Self-invested personal pension (Sipp) provider Curtis Banks has seen the growth of new Sipp plans slow in the first six months of the year, as the firm is preparing to launch a new Sipp.

The provider registered 3,512 new Sipps in the period to the end of June, 22.5 per cent fewer than in the first six months of 2017, when it was 4,534 new plans.

Overall, Curtis Banks administers a total of 77,552 Sipps, up 3.5 per cent from the 74,900 it had at the same time last year and up 1.4 per cent on December, when numbers stood at 76,474.

Assets under administration have grown 8.6 per cent in the year, from £23.1bn to £25.1bn, the company said in a trading update published this morning (6 September).

The provider’s profits before tax increased by 17 per cent to £4.8m, from £4.1m at the end of June 2017, while the operating revenue grew by 7.5 per cent to £23m.

According to Rupert Curtis, chief executive of Curtis Banks, the provider made "good progress" during the first half of the year.

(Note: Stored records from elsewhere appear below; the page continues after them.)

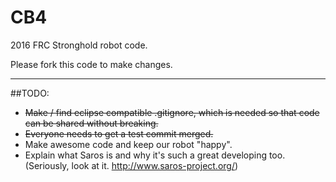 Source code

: # CB4
2016 FRC Stronghold robot code. 

Please fork this code to make changes.

***

##TODO:
- ~~Make / find eclipse compatible .gitignore, which is needed so that code can be shared without breaking.~~
- ~~Everyone needs to get a test commit merged.~~
- Make awesome code and keep our robot "happy".
- Explain what Saros is and why it's such a great developing too.
(Seriously, look at it. http://www.saros-project.org/)
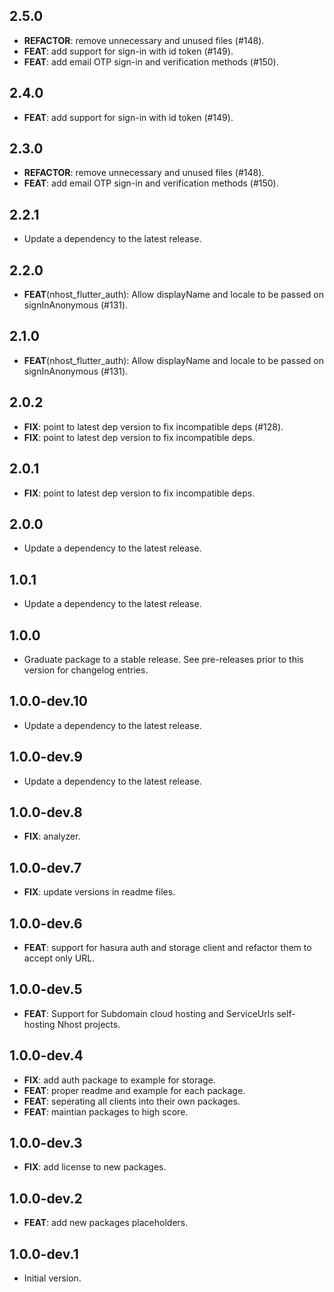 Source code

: ## 2.5.0

 - **REFACTOR**: remove unnecessary and unused files (#148).
 - **FEAT**: add support for sign-in with id token (#149).
 - **FEAT**: add email OTP sign-in and verification methods (#150).

## 2.4.0

 - **FEAT**: add support for sign-in with id token (#149).

## 2.3.0

 - **REFACTOR**: remove unnecessary and unused files (#148).
 - **FEAT**: add email OTP sign-in and verification methods (#150).

## 2.2.1

 - Update a dependency to the latest release.

## 2.2.0

 - **FEAT**(nhost_flutter_auth): Allow displayName and locale to be passed on signInAnonymous (#131).

## 2.1.0

 - **FEAT**(nhost_flutter_auth): Allow displayName and locale to be passed on signInAnonymous (#131).

## 2.0.2

 - **FIX**: point to latest dep version to fix incompatible deps (#128).
 - **FIX**: point to latest dep version to fix incompatible deps.

## 2.0.1

 - **FIX**: point to latest dep version to fix incompatible deps.

## 2.0.0

 - Update a dependency to the latest release.

## 1.0.1

 - Update a dependency to the latest release.

## 1.0.0

 - Graduate package to a stable release. See pre-releases prior to this version for changelog entries.

## 1.0.0-dev.10

 - Update a dependency to the latest release.

## 1.0.0-dev.9

 - Update a dependency to the latest release.

## 1.0.0-dev.8

 - **FIX**: analyzer.

## 1.0.0-dev.7

 - **FIX**: update versions in readme files.

## 1.0.0-dev.6

 - **FEAT**: support for hasura auth and storage client and refactor them to accept only URL.

## 1.0.0-dev.5

 - **FEAT**: Support for Subdomain cloud hosting and ServiceUrls self-hosting Nhost projects.

## 1.0.0-dev.4

 - **FIX**: add auth package to example for storage.
 - **FEAT**: proper readme and example for each package.
 - **FEAT**: seperating all clients into their own packages.
 - **FEAT**: maintian packages to high score.

## 1.0.0-dev.3

 - **FIX**: add license to new packages.

## 1.0.0-dev.2

 - **FEAT**: add new packages placeholders.

## 1.0.0-dev.1

- Initial version.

He said: "These results show encouraging growth in profits during a period in which we concentrated on completing our consolidation activities and preparing the launch of our new Sipp proposition."

The acquisition of Suffolk Life was concluded last May, with the number of Sipps administered by Curtis Banks doubling after the deal.

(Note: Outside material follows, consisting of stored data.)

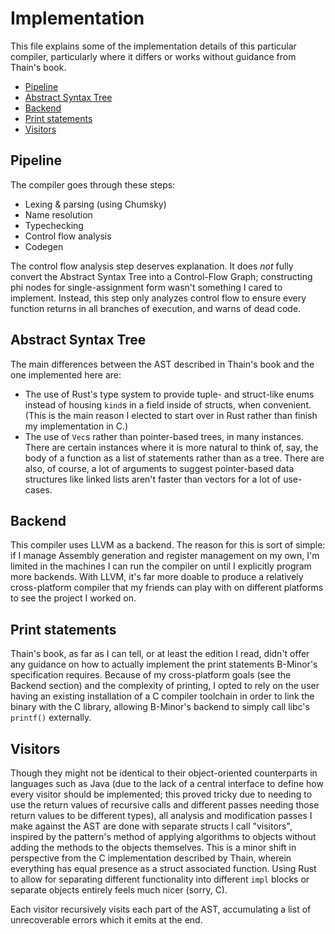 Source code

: # Implementation

This file explains some of the implementation details of this particular compiler,
particularly where it differs or works without guidance from Thain's book.

- [Pipeline](#pipeline)
- [Abstract Syntax Tree](#abstract-syntax-tree)
- [Backend](#backend)
- [Print statements](#print-statements)
- [Visitors](#visitors)

## Pipeline

The compiler goes through these steps:

- Lexing & parsing (using Chumsky)
- Name resolution
- Typechecking
- Control flow analysis
- Codegen

The control flow analysis step deserves explanation. It does _not_ fully convert
the Abstract Syntax Tree into a Control-Flow Graph; constructing phi nodes for
single-assignment form wasn't something I cared to implement. Instead, this step
only analyzes control flow to ensure every function returns in all branches of
execution, and warns of dead code.

## Abstract Syntax Tree

The main differences between the AST described in Thain's book and the one implemented
here are:
- The use of Rust's type system to provide tuple- and struct-like enums instead
  of housing `kind`s in a field inside of structs, when convenient. (This is the
  main reason I elected to start over in Rust rather than finish my implementation
  in C.)
- The use of `Vec`s rather than pointer-based trees, in many instances. There are
  certain instances where it is more natural to think of, say, the body of a function
  as a list of statements rather than as a tree. There are also, of course, a lot
  of arguments to suggest pointer-based data structures like linked lists aren't
  faster than vectors for a lot of use-cases.

## Backend

This compiler uses LLVM as a backend. The reason for this is sort of simple: if I
manage Assembly generation and register management on my own, I'm limited in the
machines I can run the compiler on until I explicitly program more backends. With
LLVM, it's far more doable to produce a relatively cross-platform compiler that
my friends can play with on different platforms to see the project I worked on.

## Print statements

Thain's book, as far as I can tell, or at least the edition I read, didn't offer
any guidance on how to actually implement the print statements B-Minor's specification
requires. Because of my cross-platform goals (see the Backend section) and the
complexity of printing, I opted to rely on the user having an existing installation
of a C compiler toolchain in order to link the binary with the C library, allowing
B-Minor's backend to simply call libc's `printf()` externally.

## Visitors

Though they might not be identical to their object-oriented counterparts in languages
such as Java (due to the lack of a central interface to define how every visitor
should be implemented; this proved tricky due to needing to use the return values of
recursive calls and different passes needing those return values to be different types),
all analysis and modification passes I make against the AST are done
with separate structs I call "visitors", inspired by the pattern's method of
applying algorithms to objects without adding the methods to the objects themselves.
This is a minor shift in perspective from the C implementation described by Thain,
wherein everything has equal presence as a struct associated function. Using Rust
to allow for separating different functionality into different `impl` blocks or
separate objects entirely feels much nicer (sorry, C).

Each visitor recursively visits each part of the AST, accumulating a list of
unrecoverable errors which it emits at the end.
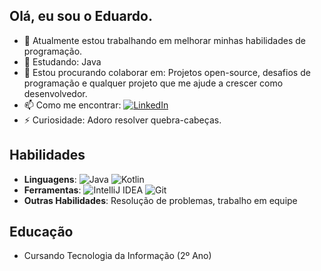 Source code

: ## Olá, eu sou o Eduardo.

- 🔭 Atualmente estou trabalhando em melhorar minhas habilidades de programação.
- 🌱 Estudando: Java
- 👯 Estou procurando colaborar em: Projetos open-source, desafios de programação e qualquer projeto que me ajude a crescer como desenvolvedor.
- 📫 Como me encontrar: [<img src="https://img.icons8.com/fluent/24/000000/linkedin.png" alt="LinkedIn" />](https://www.linkedin.com/in/eduardo-silva-79aa99114/)
- ⚡ Curiosidade: Adoro resolver quebra-cabeças.

## Habilidades
- **Linguagens**: <img src="https://img.icons8.com/color/24/000000/java-coffee-cup-logo.png" alt="Java" />  <img src="https://img.icons8.com/color/24/000000/kotlin.png" alt="Kotlin" /> 
- **Ferramentas**: <img src="https://img.icons8.com/color/24/000000/intellij-idea.png" alt="IntelliJ IDEA" /> <img src="https://img.icons8.com/color/24/000000/git.png" alt="Git" />
- **Outras Habilidades**: Resolução de problemas, trabalho em equipe

## Educação
- Cursando Tecnologia da Informação (2º Ano)
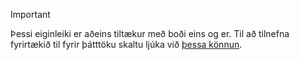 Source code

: > [!IMPORTANT]
> Þessi eiginleiki er aðeins tiltækur með boði eins og er. Til að tilnefna fyrirtækið til fyrir þátttöku skaltu ljúka við [þessa könnun](https://aka.ms/ax2012upgrade). 
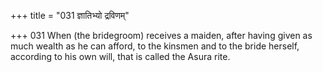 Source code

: +++
title = "031 ज्ञातिभ्यो द्रविणम्"

+++
031	When (the bridegroom) receives a maiden, after having given as much wealth as he can afford, to the kinsmen and to the bride herself, according to his own will, that is called the Asura rite.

Mr Curtis continued: "We have focused on further investment in the business to support continued organic growth and build on our position as the UK’s largest dedicated Sipp provider. 

"This has involved developing a new sales team and a new Sipp proposition, both of which will be operating in the second half of this year. 

"We are well positioned to grow the business and are also proactively exploring possible acquisitions. The investments we are making across the business put us in good stead for the future, broadening our penetration of the Sipp market and creating further shareholder value."

Mr Curtis will be stepping down from his current role at the end of the year, when Will Self, deputy chief executive officer, will take over as CEO.

Mr Curtis added: "I am delighted to confirm that I will remain actively involved as a senior adviser to the business."